I have tried this solution with Mistral running locally with ollama. It doesn't work for me. Did anybody else actually make this work?

Mar 04 '24 09:03 thosky

Works for

ollama is now OpenAI-compatible as well: https://ollama.ai/blog/openai-compatibility

This is how, it's working for me I couldn't add my custom model to the "default_open_ai_model" setting, For now, Zed is allowing only OpenAI models ("gpt-3.5-turbo-0613","gpt-4-0613","gpt-4-1106-preview"). So I had to clone it to proxy it. Pull and run Mistral model from Ollama library Clone the Mistral model as gpt-4-1106-preview
ollama run mistral
ollama cp mistral gpt-4-1106-preview
Added this to my Zed Settings (~/.config/zed/settings.json)
"assistant": {
    "openai_api_url": "http://localhost:11434/v1"
 }
Restart Zed
I have tried this solution with Mistral running locally with ollama. It doesn't work for me. Did anybody else actually make this work?

Works for me as described using codellama:7b-instruct or mistral. Did just a short test repo for testing. Screenshot 2024-03-04 at 20 42 39 Screenshot 2024-03-04 at 20 43 48

Mar 04 '24 20:03 janerikmai

How would zed know what a model's token limit is?

Also, as a side note, some models use different tokenizers. Some well known ones are BPE, SentencePiece, and CodeGen. Counting tokens using the wrong tokenizer would produce inaccurate counts.

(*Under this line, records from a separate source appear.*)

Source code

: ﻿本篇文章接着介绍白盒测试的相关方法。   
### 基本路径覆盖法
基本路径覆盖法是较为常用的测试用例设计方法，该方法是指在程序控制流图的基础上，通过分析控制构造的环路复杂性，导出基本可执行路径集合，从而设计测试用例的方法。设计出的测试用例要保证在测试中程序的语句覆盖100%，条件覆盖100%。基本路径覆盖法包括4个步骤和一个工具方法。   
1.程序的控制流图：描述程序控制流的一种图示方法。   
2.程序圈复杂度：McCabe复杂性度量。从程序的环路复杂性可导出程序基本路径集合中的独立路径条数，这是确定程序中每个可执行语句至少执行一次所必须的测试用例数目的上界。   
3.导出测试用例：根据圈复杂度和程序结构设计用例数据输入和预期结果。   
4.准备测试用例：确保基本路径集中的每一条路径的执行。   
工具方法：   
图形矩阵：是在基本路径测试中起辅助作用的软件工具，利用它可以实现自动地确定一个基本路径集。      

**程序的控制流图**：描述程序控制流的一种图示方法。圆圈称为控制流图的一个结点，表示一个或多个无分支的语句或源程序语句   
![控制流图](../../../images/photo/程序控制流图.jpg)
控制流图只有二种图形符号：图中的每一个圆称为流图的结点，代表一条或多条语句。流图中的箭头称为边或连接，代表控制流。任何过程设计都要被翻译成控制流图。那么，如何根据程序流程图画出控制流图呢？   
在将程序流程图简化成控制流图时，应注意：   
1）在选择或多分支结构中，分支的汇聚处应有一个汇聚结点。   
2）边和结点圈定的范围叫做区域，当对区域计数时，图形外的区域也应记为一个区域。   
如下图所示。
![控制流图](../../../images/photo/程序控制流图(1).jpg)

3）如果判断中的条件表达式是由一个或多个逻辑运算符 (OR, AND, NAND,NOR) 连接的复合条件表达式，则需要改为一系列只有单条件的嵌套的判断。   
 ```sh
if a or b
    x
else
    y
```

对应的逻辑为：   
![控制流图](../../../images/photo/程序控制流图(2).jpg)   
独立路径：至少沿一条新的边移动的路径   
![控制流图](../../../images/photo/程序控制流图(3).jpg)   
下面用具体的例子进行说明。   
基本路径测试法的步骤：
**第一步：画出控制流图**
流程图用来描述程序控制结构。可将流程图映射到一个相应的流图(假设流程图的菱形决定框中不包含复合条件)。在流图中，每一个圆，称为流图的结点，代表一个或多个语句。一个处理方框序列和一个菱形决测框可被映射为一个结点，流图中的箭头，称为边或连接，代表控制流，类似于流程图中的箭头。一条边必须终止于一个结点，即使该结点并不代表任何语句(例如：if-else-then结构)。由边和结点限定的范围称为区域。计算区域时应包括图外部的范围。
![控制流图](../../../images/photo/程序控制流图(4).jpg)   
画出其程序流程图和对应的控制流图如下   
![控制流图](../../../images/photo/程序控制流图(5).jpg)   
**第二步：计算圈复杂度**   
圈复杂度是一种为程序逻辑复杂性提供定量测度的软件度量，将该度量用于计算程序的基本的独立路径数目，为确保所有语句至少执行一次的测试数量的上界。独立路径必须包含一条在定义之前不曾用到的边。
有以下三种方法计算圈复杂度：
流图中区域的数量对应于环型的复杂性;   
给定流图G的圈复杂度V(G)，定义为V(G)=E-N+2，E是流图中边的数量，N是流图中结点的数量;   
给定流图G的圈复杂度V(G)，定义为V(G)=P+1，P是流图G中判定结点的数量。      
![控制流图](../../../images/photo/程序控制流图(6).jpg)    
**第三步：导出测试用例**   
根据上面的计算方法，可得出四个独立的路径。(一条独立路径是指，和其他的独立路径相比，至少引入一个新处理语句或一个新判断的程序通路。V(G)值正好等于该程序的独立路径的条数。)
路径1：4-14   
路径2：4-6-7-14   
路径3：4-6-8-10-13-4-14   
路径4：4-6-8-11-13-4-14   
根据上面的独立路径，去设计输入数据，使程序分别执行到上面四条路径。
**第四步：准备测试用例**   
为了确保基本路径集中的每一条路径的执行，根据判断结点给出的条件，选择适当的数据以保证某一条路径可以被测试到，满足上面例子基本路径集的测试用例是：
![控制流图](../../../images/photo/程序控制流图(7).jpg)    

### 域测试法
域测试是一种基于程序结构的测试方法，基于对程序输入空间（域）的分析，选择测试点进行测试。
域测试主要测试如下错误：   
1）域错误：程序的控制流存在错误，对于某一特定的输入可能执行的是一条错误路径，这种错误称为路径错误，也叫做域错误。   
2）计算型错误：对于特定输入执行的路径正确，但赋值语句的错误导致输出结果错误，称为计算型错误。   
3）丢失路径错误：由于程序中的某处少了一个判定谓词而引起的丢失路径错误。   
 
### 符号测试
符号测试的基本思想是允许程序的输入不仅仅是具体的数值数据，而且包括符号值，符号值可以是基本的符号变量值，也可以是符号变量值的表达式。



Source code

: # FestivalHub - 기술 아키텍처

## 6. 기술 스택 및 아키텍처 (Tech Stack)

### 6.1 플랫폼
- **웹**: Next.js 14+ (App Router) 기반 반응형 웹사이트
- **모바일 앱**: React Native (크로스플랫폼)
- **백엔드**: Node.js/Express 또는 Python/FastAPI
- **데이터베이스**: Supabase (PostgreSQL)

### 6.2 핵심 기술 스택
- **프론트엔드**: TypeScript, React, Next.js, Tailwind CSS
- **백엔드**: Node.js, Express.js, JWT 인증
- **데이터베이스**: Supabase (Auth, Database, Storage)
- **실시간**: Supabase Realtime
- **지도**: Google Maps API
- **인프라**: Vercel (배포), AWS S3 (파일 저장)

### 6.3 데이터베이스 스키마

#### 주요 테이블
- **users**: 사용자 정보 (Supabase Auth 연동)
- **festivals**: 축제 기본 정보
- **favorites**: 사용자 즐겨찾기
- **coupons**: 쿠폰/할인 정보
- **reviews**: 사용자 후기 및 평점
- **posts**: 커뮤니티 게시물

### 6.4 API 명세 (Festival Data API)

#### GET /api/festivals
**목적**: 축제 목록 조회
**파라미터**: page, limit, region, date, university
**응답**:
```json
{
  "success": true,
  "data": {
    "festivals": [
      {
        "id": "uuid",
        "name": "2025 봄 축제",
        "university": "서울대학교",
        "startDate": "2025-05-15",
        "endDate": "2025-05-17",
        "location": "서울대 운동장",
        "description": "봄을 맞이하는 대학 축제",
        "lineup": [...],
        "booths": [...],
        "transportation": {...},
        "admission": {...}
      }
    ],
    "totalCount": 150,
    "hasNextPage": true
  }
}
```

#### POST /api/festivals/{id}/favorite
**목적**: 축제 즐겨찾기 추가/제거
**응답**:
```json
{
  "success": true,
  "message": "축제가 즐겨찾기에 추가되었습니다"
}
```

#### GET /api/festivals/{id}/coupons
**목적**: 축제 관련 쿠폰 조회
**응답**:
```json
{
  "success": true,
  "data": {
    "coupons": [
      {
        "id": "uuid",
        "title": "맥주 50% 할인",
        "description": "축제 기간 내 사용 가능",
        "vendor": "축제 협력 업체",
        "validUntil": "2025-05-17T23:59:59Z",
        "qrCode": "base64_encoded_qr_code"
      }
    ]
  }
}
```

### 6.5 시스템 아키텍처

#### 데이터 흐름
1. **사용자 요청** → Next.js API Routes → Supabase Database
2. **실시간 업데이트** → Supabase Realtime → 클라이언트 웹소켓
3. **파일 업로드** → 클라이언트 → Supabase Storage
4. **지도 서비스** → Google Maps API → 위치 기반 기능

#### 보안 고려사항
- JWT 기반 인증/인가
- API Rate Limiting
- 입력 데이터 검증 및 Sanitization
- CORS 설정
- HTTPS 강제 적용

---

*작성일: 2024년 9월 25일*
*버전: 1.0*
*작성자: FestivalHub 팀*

Mar 05 '24 02:03 taylorgoolsby

@janerikmai Thanks for confirming it's working. It's working for me as well now after reinstalling Ollama. The old version might not have supported the open api.

Mar 06 '24 09:03 thosky

If you want to use another model available on Hugging Face that's not native to Ollama (DeepSeek-Coder, WizardCoder etc), when creating from GGUF you can explicitly name it to be compatible with Zed whilst reading from the Modelfile.

ollama create gpt-4-1106-preview -f Modelfile

Mar 13 '24 17:03 james-haddock

After https://github.com/zed-industries/zed/pull/8646 to make local LLM work you need to add this to Zed Settings (~/.config/zed/settings.json)

  "assistant": {
    "provider": {
      "type": "openai",
      "api_url": "http://localhost:11434/v1"
    }
  }

At least it works for me

Mar 15 '24 10:03 Krukov

How is this working with the openAI calls for ada embeddings? or is that just dysfunctional?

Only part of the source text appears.